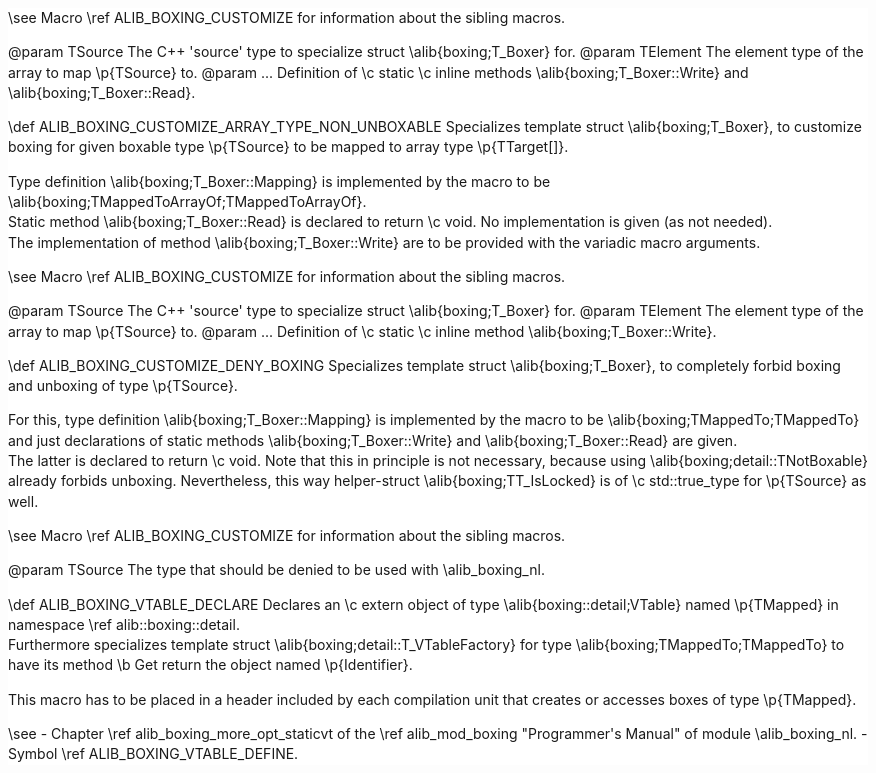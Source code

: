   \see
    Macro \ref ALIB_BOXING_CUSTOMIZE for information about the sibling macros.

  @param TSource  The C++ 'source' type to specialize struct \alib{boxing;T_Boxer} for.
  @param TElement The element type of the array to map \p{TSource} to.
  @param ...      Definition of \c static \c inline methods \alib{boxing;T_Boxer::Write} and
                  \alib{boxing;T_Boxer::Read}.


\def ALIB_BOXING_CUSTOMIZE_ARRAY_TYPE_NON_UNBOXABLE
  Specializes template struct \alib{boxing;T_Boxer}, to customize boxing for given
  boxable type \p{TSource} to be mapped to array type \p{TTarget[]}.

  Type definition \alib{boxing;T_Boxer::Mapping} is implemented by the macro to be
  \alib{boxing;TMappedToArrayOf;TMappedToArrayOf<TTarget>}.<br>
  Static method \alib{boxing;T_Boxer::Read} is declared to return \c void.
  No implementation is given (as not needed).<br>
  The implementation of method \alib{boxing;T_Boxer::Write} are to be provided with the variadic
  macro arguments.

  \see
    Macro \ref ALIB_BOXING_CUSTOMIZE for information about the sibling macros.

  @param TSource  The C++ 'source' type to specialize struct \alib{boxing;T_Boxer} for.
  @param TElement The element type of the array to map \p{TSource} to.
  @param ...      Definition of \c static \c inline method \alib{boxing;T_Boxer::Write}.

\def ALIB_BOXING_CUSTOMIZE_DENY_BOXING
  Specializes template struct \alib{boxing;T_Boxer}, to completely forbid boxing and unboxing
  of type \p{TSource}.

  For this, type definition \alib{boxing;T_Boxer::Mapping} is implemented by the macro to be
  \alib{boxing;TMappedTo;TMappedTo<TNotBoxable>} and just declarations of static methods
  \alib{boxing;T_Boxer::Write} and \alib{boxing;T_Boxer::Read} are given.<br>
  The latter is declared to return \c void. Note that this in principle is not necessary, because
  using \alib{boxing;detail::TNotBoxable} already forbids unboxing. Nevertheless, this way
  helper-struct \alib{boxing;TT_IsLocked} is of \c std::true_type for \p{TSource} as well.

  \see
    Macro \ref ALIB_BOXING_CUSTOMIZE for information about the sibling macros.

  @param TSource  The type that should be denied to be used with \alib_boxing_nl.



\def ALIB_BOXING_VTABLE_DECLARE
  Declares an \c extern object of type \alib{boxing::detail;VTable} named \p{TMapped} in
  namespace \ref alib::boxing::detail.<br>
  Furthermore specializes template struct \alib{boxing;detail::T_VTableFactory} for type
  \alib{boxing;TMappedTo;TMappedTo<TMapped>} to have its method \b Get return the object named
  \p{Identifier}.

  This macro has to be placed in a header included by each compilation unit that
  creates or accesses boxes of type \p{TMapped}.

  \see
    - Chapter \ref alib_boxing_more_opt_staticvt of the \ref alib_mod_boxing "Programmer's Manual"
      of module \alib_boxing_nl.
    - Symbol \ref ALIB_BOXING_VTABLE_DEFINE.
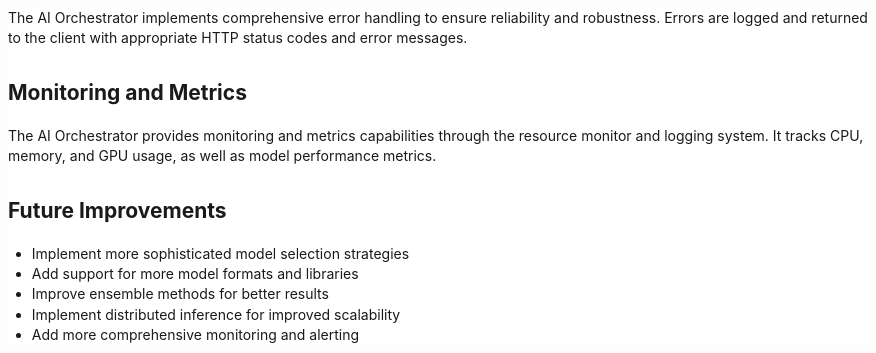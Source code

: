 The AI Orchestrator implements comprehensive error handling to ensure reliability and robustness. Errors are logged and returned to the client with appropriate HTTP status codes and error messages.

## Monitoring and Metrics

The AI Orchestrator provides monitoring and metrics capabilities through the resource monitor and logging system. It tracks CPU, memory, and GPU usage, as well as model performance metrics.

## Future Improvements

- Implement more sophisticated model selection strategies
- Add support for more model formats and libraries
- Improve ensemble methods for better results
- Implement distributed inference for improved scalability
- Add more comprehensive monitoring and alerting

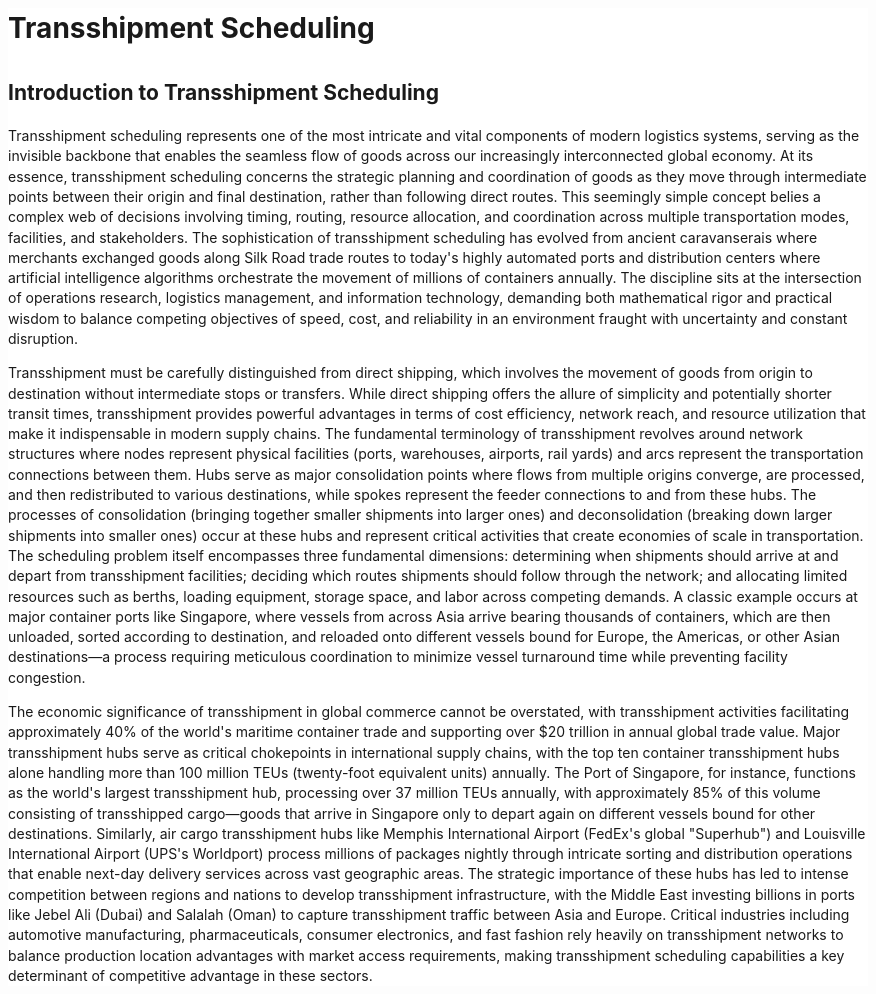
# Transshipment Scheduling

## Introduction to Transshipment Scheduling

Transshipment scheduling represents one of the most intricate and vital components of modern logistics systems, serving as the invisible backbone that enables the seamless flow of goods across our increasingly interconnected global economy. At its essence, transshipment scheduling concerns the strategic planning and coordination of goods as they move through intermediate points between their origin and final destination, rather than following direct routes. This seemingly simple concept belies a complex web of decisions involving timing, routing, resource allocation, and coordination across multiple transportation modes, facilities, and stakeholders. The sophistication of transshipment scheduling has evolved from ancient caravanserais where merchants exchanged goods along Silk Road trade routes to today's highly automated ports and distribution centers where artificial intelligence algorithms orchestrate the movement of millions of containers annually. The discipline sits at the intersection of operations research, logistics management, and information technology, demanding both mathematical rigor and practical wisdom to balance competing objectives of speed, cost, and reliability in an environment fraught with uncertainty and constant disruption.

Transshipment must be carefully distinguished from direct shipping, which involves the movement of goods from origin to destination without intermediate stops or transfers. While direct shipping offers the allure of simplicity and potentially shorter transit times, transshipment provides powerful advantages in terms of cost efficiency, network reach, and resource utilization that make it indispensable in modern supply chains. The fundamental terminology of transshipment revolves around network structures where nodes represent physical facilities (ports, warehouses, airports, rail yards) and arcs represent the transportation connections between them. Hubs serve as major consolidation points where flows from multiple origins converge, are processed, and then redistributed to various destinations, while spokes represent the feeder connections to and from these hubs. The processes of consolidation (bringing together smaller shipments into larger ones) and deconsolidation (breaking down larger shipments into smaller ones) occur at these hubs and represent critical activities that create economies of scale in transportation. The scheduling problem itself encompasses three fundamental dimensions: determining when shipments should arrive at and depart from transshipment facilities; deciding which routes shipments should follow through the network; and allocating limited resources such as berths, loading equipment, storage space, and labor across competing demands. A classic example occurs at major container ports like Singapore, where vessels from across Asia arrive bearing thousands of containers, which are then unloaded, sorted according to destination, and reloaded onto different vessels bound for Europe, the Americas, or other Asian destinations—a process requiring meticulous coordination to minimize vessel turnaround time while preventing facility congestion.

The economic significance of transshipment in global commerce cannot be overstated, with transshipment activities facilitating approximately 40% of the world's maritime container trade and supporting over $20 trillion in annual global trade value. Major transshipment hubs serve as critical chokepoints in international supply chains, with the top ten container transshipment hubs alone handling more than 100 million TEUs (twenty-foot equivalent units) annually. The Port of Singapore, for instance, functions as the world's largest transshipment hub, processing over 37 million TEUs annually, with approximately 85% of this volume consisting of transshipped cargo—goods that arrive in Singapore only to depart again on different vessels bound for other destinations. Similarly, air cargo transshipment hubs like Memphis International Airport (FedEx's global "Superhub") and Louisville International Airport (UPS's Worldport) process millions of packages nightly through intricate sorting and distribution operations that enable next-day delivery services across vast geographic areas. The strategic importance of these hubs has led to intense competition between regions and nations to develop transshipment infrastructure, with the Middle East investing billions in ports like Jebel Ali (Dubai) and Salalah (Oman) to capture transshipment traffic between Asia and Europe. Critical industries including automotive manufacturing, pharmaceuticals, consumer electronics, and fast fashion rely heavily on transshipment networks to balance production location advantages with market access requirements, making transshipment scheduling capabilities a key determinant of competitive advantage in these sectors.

____________

◆ Work to be completed ◆
Among the lines above, return each one holding the string "unboxing".

◆ Task answer ◆
  Specializes template struct \alib{boxing;T_Boxer}, to completely forbid boxing and unboxing
  using \alib{boxing;detail::TNotBoxable} already forbids unboxing. Nevertheless, this way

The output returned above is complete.